On multiple warps (from 2 to 8), the first clock measurements are following across warps (3 cycles apart). The second measurements are also few cycles apart between warps. But, the third measurements are a bit odd to me. The first one (warp 0) occurs much earlier than the orthers like follow ( i computed deltas between clock 0 and 1 and clock 1 and 2).

warp 0 : 8, 38
warp 1 : 9, 149
warp 2 : 9, 149
warp 3 : 8, 152

My question is, why the warps 1 to 3 deltas are greater than the first warp thought they are not executing memory access ?

I would like to precise, that i am using a jetson Tx2. So, it is the Pascal micro-architecture.

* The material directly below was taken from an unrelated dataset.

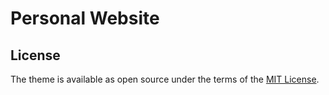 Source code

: # Personal Website




## License

The theme is available as open source under the terms of the [MIT License](https://opensource.org/licenses/MIT).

On Maxwell/Pascal fully predicated off L1/TEX instructions are dispatched to the L1/TEX unit as all operations to L1/TEX must complete in order. Fully predicated instruction will generate a bubble in the pipeline. This uses significantly less cycles than an instruction with at least 1 thread predicated on. The instruction will pay the penalty for any warp instruction that misses in L1TEX prior to it…

How are you generating the SASS? There is not enough information in the disassembly above to know if it is correct.

I use maxas (GitHub - NervanaSystems/maxas: Assembler for NVIDIA Maxwell architecture) to generate the SASS. If you want, i can provide you the full SASS code. What kind of information do you need ?

If a prior instruction issued non-predicated instruction to the L1/TEX and then wait for completion on another instruction (here DEPBAR.LE SB0, 0x0). So, the other predicated warps are going to block on DEPBAR until the first non predicated warp finished its access ?

If that statement is correct, why the second delta of the first warp is shorter that the others ?
Because, when all warp has sent their instructions into the L1/TEX unit, they blocked on DEBAR. When the first load is done the first warp can execute the clock instruction. And other should follow has fast as possible since the other warp are fully predicated.